Carteras y valores
El joven tironero, en este caso autóctono, respondía a una entrevista radiofónica callejera y contaba con desparpajo ante el micrófono sus trucos y sus hábitos: "Pero lo que más me molesta", concluía, "es que me llamen delincuente, eso sí que no lo aguanto".Con estos pujos de orgullo profesional mal entendido, el pequeño delincuente se entroncaba sin saberlo con la aristocracia del hampa madrileña, a la que por otra parte insultaba con su ruda metodología. Los auténticos aristócratas del delito, los príncipes de esta corte de los milagros y villa de nuestros desvelos, siempre fueron los carteristas, finos de modales y ligeros de dedos como los tres ratas zarzueleros de La Gran Vía, que "daban lecciones gratuitas de prestidigitación" en las aglomeraciones públicas y "cuya fe de bautismo" guardaba el cura de la cárcel del Saladero, del que eran antiguos y habituales feligreses.
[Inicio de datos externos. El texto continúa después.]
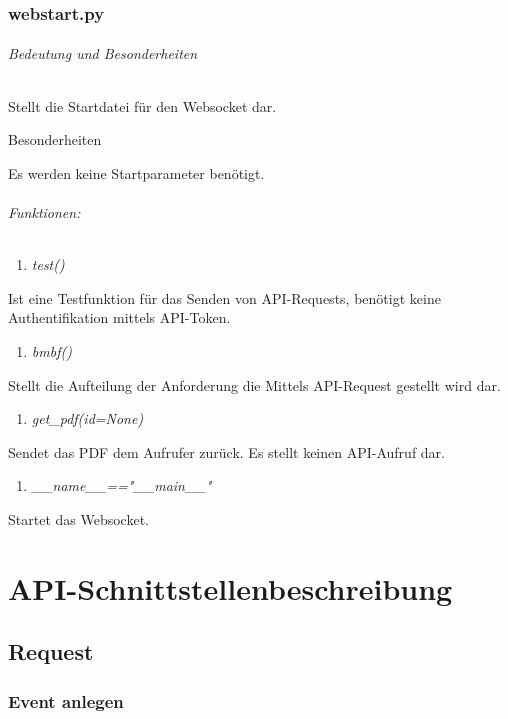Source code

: \documentclass[12pt,parskip=full, pagea4]{scrreprt}
\begin{document}
			\leftskip=0cm
						
			\section{webstart.py}
			\paragraph{Bedeutung und Besonderheiten}Stellt die Startdatei f\"ur den Websocket dar.
			\subparagraph{Besonderheiten}Es werden keine Startparameter ben\"otigt.
			\paragraph{Funktionen:}
			\begin{enumerate}
				\item \textit{test()}
			\end{enumerate}
			\leftskip=1.5cm	Ist eine Testfunktion f\"ur das Senden von API-Requests, ben\"otigt keine Authentifikation mittels API-Token.
			\begin{enumerate}[resume]
				\item \textit{bmbf()}
			\end{enumerate}
			\leftskip=1.5cm Stellt die Aufteilung der Anforderung die Mittels API-Request gestellt wird dar.
			\begin{enumerate}[resume]
				\item \textit{get\_pdf(id=None)}
			\end{enumerate}
			\leftskip=1.5cm	Sendet das PDF dem Aufrufer zurück. Es stellt keinen API-Aufruf dar.
			\begin{enumerate}[resume]
				\item \textit{\_\_name\_\_=="\_\_main\_\_"}	
			\end{enumerate}
			\leftskip=1.5cm	Startet das Websocket.
			
			\leftskip=0cm
								
\makeatletter
{}
\makeatother   
    	
    \part{API-Schnittstellenbeschreibung}
    	\chapter{Request}
    		\section{Event anlegen}
\end{document}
Los carteristas de escuela y de zarzuela vestían como señores con un punto de anticuada elegancia, castiza y hortera, que delataban sus zapatos bicolores y las puntas del pañuelo que asomaban por el bolsillo superior de la chaqueta de amplias y acolchadas hombreras. Los carteristas de Lavapiés y de Malasaña nunca ejercían su oficio entre el vecindario, que, entre otras cosas, les daba cobertura y apoyo, sino en los alrededores de la Puerta del Sol o en las aceras de la Gran Vía. En el barrio se comportaban como vecinos ejemplares, invitaban en la taberna, ayudaban a las señoras a cargar con sus bolsas por las empinadas escaleras de las corralas y engrosaban con generosidad las colectas vecinales para sufragar gastos de entierros y desahucios como auténticos caballeros.
"Pues mire usted, mi marido es carterista", afirmaba con más orgullo que sonrojo la nueva inquilina ante su vecina de al lado, esposa de un policía municipal. No se trata de una escena de comedia neorrealista italiana, con Totó y Fabrizzi, sino de un fragmento de realidad que siendo niño escuché contar a una comadre de mi barrio, sin escandalizarse demasiado, en un corrillo de portal.
Unos portales más abajo, en una renombrada tasca que aún sobrevive remozada, los carteristas se reunían con otros gremios autóctonos en animada tertulia, en la que, de vez en cuando, plegándose a la voluntad del resto de la concurrencia, realizaban una exhibición no lucrativa de sus habilidades artísticas sustrayendo una cartera o un reloj que luego devolvían a la víctima entre risas y bromas.
Años después, en plena movida, un epígono superviviente de la antigua escuela entonaba en el mismo lugar su jeremiada, regada por confortadores libaciones de valdepeñas, un sentido réquiem por la extinción de su histórico oficio, desplazados sus oficiantes por la irrupción de nuevas e irritantes hornadas de jóvenes delincuentes, sin formación profesional alguna, violentos y maleducados, torpes y salvajes, que asaltaban, navaja en mano, a los pacíficos ciudadanos, para despojarles de la cartera, o rompían cristales a pedradas para hacerse con un radiocasete. "La culpa es de la droga", remataba su discurso el viejo patriarca, un discurso muy parecido al que tantas veces hemos escuchado en labios de los históricos capos de la Mafia, en el cine y en la vida real.
No se propone desde este artículo la creación de escuelas de delincuencia municipales, monipódicas o dickensianas. Ni se quiere caer tampoco en la engañosa nostalgia de la vieja crónica negra. No se trata de enseñar buenas formas y pacíficos métodos para aligerar bolsas, pero ante la oleada de violencia y delincuencia juvenil, autóctona o inmigrada, que crece en los barrios castizos de Madrid, tal vez cabría recordar a nuestras impotentes autoridades municipales que en el fondo se trata de un problema de educación y de escolarización. Los centros de rehabilitación o de acogida de menores, actualización políticamente correcta de los correccionales y reformatorios, siguen sin corregir y sin reformar.
Ni se rehabilita, ni se reinserta ni se reeduca; sólo se reprime y se recluye, se aparca y se desaparca a estos incómodos inquilinos durante un breve periodo de tiempo, hasta que puedan ir a la cárcel como adultos o ser reexpedidos como incómodos paquetes al país remitente si son inmigrantes.